Ku tendang punggungnya pelan…
“bangun… Kau mau makan kan…” ucapku

Tia pun bangun dan mengangguk…
Ku letakan makanan… Terdapat ikan bakar, ayam, cumi crispy, beberapa jenis sayuran, dan satu kotak penuh donat…ini baru makan enak…

Ku berikan nasi putih dan kepala ikan bakar pada tia dan seteko air putih… Juga sepotong donat…

“Cepat makan…” perintah ku

Kulihat tia meminum beberapa gelas air… Pasti dia sangat haus…

“tuan aku minta sedikit sayurmu? Pinta tia

“kau tidak berterima kasih apa yang telah ku berikan …” teriak ku

“maafkan aku tuan” jawab ku takut….
Tia mulai memakan nasi putihnya… Mungkin karena lapar … Tia pun menghabiskan seluruh nasinya … Hanya menyisakan kepala ikan yang memang tidak bisa iya makannya…

“budak kipasin aku” ucapku…

Dia pun mengambil beberapa koran yang terdapat di bawah meja … Dan mulai mengipas aku….

Padahal ruangan ini memiliki AC cuma hadi sengaja menyuruh tia….

Selesai menghabiskan seluruh makanan ku perut terasa penuh… Aku menghabiskan makan yang seharusnya untuk porsi 5 orang… Hehee…

Aku melepaskan rantai yang terhubung dengan borgol tia dan melepas tali yang melilit payudara nya… Tapi membiarkan borgol di tangan nya..

“ku berikan kan waktu 10 menit untuk mu bermasturbasi!!” perintah ku…

“jika tidak berhasil kau akan dapat hukuman” lanjutku…

Ku ambil handpone ku… Menunjukkan timer kepada tia

“1….. 2…..3 mulai ” teriaku sambil mengaktifkan timer….

Tia gelagapan di mulai mengelus payudara… Dan mengubah menjadi remasan beberapa detik kemudian….

Waktu terus berjalan…..

“hmmm …. Akh…. Ahhhk…”desah tia…

Waktu sudah hampir habis …
Tia mengubah sasaran nya… Kali ini dia memasukan jarinya ke lubang memek nya…

“akkhhh…akhhhhhh…. Ahhhh…” desah nya lagi

“waktu habis…” teriakku sambil menujukan waktu timer kembali nol…

Tia gagal mencapai klimaks nya… Mungkin grogi dan faktor lain yang membuat nya gagal…

“tuan maaf kan aku…” ucap tia

Aku kembali mengambil cambuk nya…

*tia menangis…

“maafkan aku tuaan…” iba tia….

“berbalik sekarang ” perintahku

*Cetarr ctarr ku cambuk sekuat tenagaku…

“ampuuunnn akhhh…. ” teriak tia …

Tubuh mengeliat … Garis merah terlihat di punggung nya… Air mata tia mengalir deras…
Ku lihat hp ada Whatsapp masuk…

Kelengahan itu di manfaatkan tia mengambil gunting yang ada di meja…

Dan menusukan gunting itu ke punggung ku…

“akhhhh…” jeritku…

Tia pun berlari menuju keluar rumah… Ku kontrol diri ku ari rasa sakit…Aku cabut gunting yang menancap di punggung ku…

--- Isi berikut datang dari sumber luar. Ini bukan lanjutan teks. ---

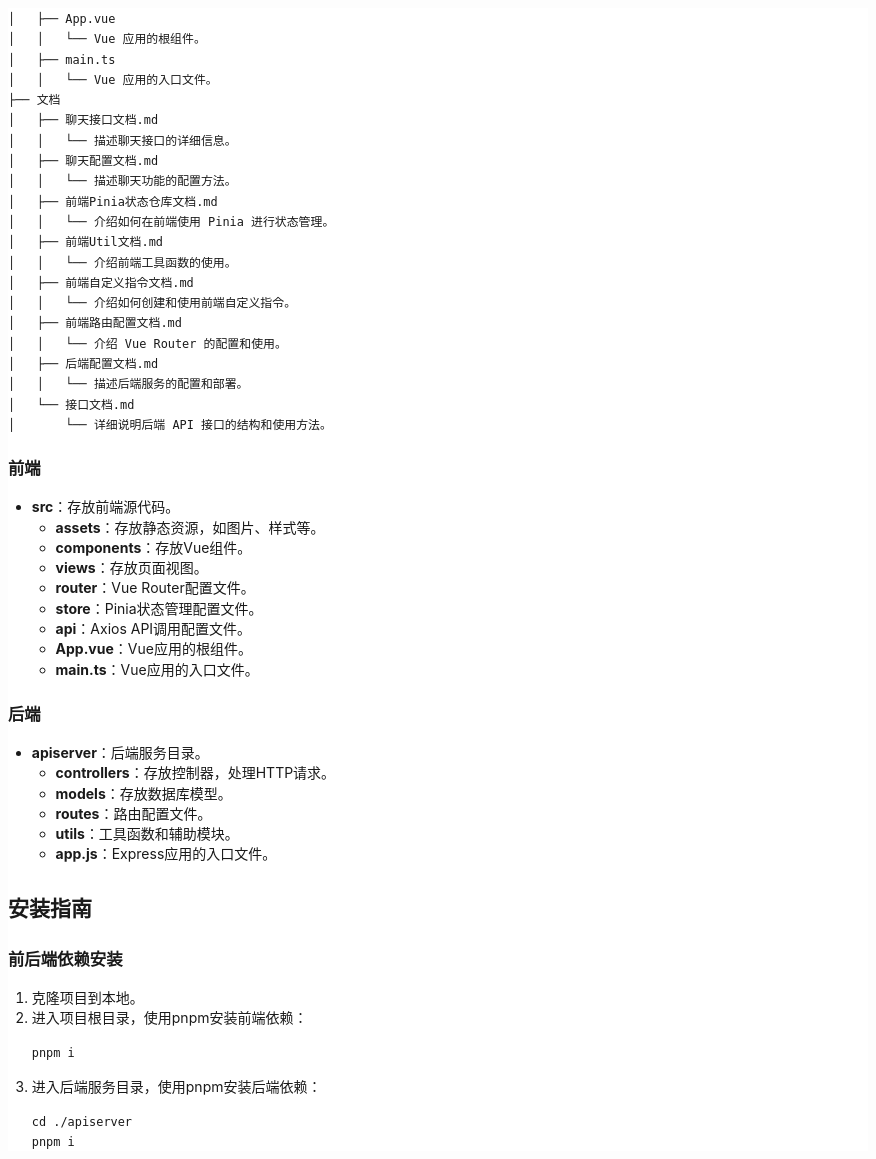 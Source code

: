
 ```
│   ├── App.vue
│   │   └── Vue 应用的根组件。
│   ├── main.ts
│   │   └── Vue 应用的入口文件。
├── 文档
│   ├── 聊天接口文档.md
│   │   └── 描述聊天接口的详细信息。
│   ├── 聊天配置文档.md
│   │   └── 描述聊天功能的配置方法。
│   ├── 前端Pinia状态仓库文档.md
│   │   └── 介绍如何在前端使用 Pinia 进行状态管理。
│   ├── 前端Util文档.md
│   │   └── 介绍前端工具函数的使用。
│   ├── 前端自定义指令文档.md
│   │   └── 介绍如何创建和使用前端自定义指令。
│   ├── 前端路由配置文档.md
│   │   └── 介绍 Vue Router 的配置和使用。
│   ├── 后端配置文档.md
│   │   └── 描述后端服务的配置和部署。
│   └── 接口文档.md
│       └── 详细说明后端 API 接口的结构和使用方法。
```
### 前端
- **src**：存放前端源代码。
    - **assets**：存放静态资源，如图片、样式等。
    - **components**：存放Vue组件。
    - **views**：存放页面视图。
    - **router**：Vue Router配置文件。
    - **store**：Pinia状态管理配置文件。
    - **api**：Axios API调用配置文件。
    - **App.vue**：Vue应用的根组件。
    - **main.ts**：Vue应用的入口文件。

### 后端
- **apiserver**：后端服务目录。
    - **controllers**：存放控制器，处理HTTP请求。
    - **models**：存放数据库模型。
    - **routes**：路由配置文件。
    - **utils**：工具函数和辅助模块。
    - **app.js**：Express应用的入口文件。

## 安装指南
### 前后端依赖安装
1. 克隆项目到本地。
2. 进入项目根目录，使用pnpm安装前端依赖：
   ```shell
   pnpm i
   ```
3. 进入后端服务目录，使用pnpm安装后端依赖：
   ```shell
   cd ./apiserver
   pnpm i
   ```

Ku kejar tia… Tia berhasil meraih gagang pintu keluar …

*bruuuk…. “aaaahhh ” jerit tia…

Aku melemparnya dengan kursi plastik … Membuat tersungkur dan membentur pintu…

Tia memegang kaki kirinya…

“dasar wanita jalang” teriak ku ku jambak rambutnya dan menarik dia menjauh dari pintu….

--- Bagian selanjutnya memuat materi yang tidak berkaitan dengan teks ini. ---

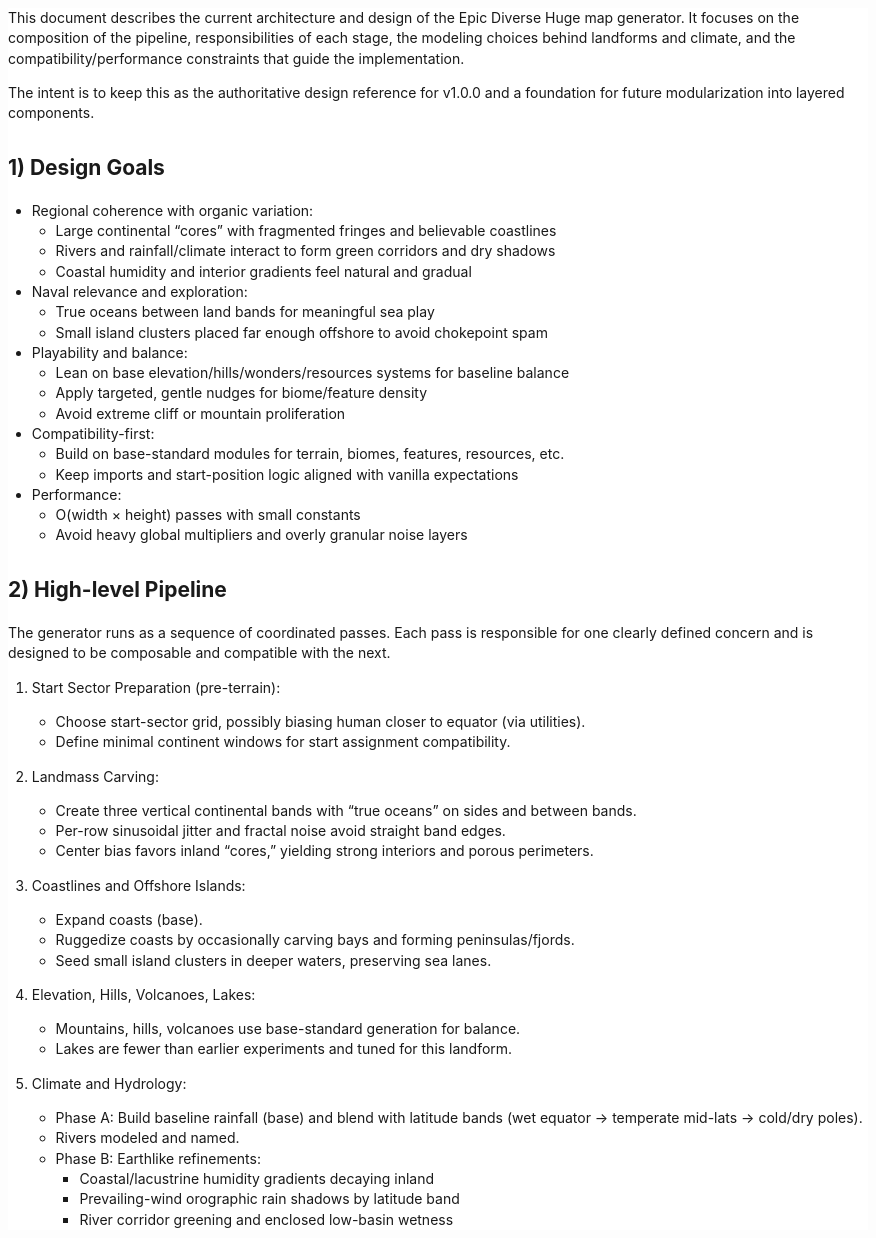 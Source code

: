 This document describes the current architecture and design of the Epic Diverse Huge map generator. It focuses on the composition of the pipeline, responsibilities of each stage, the modeling choices behind landforms and climate, and the compatibility/performance constraints that guide the implementation.

The intent is to keep this as the authoritative design reference for v1.0.0 and a foundation for future modularization into layered components.


## 1) Design Goals

- Regional coherence with organic variation:
  - Large continental “cores” with fragmented fringes and believable coastlines
  - Rivers and rainfall/climate interact to form green corridors and dry shadows
  - Coastal humidity and interior gradients feel natural and gradual
- Naval relevance and exploration:
  - True oceans between land bands for meaningful sea play
  - Small island clusters placed far enough offshore to avoid chokepoint spam
- Playability and balance:
  - Lean on base elevation/hills/wonders/resources systems for baseline balance
  - Apply targeted, gentle nudges for biome/feature density
  - Avoid extreme cliff or mountain proliferation
- Compatibility-first:
  - Build on base-standard modules for terrain, biomes, features, resources, etc.
  - Keep imports and start-position logic aligned with vanilla expectations
- Performance:
  - O(width × height) passes with small constants
  - Avoid heavy global multipliers and overly granular noise layers


## 2) High-level Pipeline

The generator runs as a sequence of coordinated passes. Each pass is responsible for one clearly defined concern and is designed to be composable and compatible with the next.

1) Start Sector Preparation (pre-terrain):
   - Choose start-sector grid, possibly biasing human closer to equator (via utilities).
   - Define minimal continent windows for start assignment compatibility.

2) Landmass Carving:
   - Create three vertical continental bands with “true oceans” on sides and between bands.
   - Per-row sinusoidal jitter and fractal noise avoid straight band edges.
   - Center bias favors inland “cores,” yielding strong interiors and porous perimeters.

3) Coastlines and Offshore Islands:
   - Expand coasts (base).
   - Ruggedize coasts by occasionally carving bays and forming peninsulas/fjords.
   - Seed small island clusters in deeper waters, preserving sea lanes.

4) Elevation, Hills, Volcanoes, Lakes:
   - Mountains, hills, volcanoes use base-standard generation for balance.
   - Lakes are fewer than earlier experiments and tuned for this landform.

5) Climate and Hydrology:
   - Phase A: Build baseline rainfall (base) and blend with latitude bands (wet equator → temperate mid-lats → cold/dry poles).
   - Rivers modeled and named.
   - Phase B: Earthlike refinements:
     - Coastal/lacustrine humidity gradients decaying inland
     - Prevailing-wind orographic rain shadows by latitude band
     - River corridor greening and enclosed low-basin wetness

“Akhhhhh.. Akhhh…” teriak tia mengeliat

Tia membalik badannya menendang junior ku membuat jambak rambut terlepas…

Tia berusaha berdiri untuk kabur … Tapi kembali rubuh….

“tolonggg… Tolonggg” teriak tia sambil menyeret tubuhnya

“kau benar-benar akan mati” teriaku sambil mengarah gagang sapu ke arah tia yang sedang mengesot….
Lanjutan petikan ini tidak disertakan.